• Exercise aim: The expected answer comprises all lines from the entries that contain the string "technically".
Record extracts Start Marker
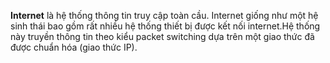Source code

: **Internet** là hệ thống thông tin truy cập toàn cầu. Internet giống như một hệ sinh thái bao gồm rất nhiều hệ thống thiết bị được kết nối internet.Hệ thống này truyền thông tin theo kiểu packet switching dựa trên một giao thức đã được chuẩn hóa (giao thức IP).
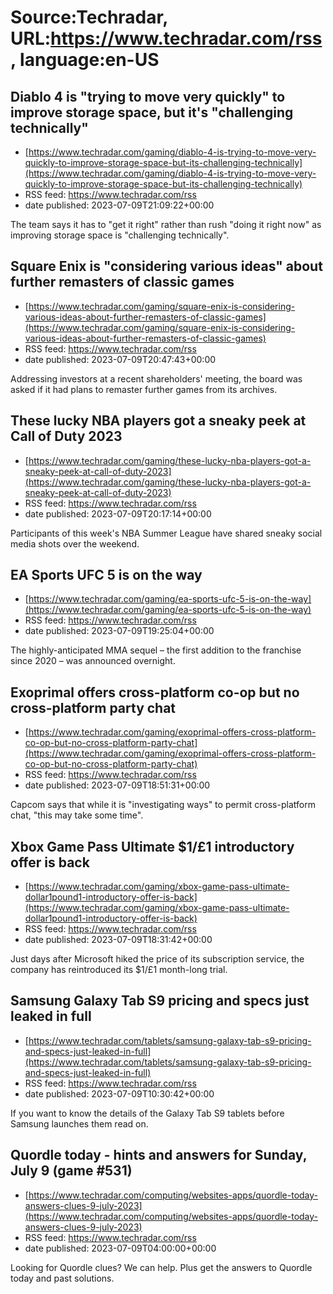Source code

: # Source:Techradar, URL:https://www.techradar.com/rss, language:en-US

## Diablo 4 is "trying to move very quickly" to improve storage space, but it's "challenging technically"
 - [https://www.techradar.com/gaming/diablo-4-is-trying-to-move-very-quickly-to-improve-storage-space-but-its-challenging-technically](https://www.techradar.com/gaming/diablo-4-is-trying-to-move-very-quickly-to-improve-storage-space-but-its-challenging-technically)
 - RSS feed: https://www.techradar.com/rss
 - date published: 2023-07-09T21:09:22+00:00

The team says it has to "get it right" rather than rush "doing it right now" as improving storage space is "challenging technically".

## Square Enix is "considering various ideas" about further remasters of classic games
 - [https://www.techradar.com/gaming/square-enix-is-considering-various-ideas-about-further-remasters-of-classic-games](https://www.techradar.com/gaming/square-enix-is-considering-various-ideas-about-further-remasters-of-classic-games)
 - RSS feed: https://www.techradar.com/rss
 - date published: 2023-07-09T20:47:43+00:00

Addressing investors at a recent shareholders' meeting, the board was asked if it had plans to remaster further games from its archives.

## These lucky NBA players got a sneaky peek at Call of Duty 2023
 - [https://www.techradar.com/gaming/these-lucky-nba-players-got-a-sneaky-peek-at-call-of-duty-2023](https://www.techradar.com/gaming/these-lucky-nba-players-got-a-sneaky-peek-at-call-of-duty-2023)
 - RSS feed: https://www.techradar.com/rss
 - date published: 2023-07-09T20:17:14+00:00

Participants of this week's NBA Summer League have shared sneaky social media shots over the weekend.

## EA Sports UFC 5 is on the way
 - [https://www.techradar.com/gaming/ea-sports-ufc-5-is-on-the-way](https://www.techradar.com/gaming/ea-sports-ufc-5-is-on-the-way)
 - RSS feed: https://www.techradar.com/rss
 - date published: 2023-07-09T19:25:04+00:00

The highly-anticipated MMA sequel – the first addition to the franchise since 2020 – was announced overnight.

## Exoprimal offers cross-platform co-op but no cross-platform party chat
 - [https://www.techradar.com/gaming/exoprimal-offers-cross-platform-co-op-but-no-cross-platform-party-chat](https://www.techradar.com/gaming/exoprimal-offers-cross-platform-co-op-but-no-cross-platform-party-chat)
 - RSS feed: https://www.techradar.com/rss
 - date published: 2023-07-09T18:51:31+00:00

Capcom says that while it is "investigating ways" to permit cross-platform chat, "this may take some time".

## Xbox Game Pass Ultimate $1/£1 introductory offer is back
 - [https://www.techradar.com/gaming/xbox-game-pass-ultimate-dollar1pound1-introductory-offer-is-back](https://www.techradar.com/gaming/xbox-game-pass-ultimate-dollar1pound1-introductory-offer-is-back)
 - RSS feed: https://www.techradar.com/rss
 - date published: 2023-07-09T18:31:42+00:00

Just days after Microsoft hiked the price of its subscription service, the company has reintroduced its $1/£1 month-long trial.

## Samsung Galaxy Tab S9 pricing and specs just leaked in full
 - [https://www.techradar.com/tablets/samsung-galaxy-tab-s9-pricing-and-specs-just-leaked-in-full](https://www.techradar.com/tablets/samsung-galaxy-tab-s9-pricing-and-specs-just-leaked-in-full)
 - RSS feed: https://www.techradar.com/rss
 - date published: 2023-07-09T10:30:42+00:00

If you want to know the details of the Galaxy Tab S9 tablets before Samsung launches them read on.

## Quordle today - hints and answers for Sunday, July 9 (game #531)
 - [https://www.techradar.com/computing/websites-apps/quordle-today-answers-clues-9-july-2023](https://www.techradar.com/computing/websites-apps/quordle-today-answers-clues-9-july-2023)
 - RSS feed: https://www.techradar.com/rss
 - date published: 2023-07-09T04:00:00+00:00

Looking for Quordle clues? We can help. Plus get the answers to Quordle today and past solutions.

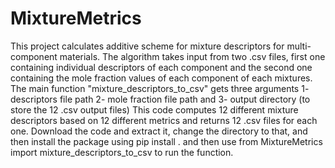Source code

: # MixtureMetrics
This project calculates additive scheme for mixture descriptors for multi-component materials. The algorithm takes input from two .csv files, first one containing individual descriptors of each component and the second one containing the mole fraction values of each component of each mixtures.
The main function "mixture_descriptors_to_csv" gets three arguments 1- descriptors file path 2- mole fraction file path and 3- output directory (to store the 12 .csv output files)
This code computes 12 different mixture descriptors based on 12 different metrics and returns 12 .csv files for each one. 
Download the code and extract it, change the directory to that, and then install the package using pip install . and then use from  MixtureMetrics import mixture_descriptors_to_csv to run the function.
Record extracts End Marker
• Written response:
## Diablo 4 is "trying to move very quickly" to improve storage space, but it's "challenging technically"
 - [https://www.techradar.com/gaming/diablo-4-is-trying-to-move-very-quickly-to-improve-storage-space-but-its-challenging-technically](https://www.techradar.com/gaming/diablo-4-is-trying-to-move-very-quickly-to-improve-storage-space-but-its-challenging-technically)
The team says it has to "get it right" rather than rush "doing it right now" as improving storage space is "challenging technically".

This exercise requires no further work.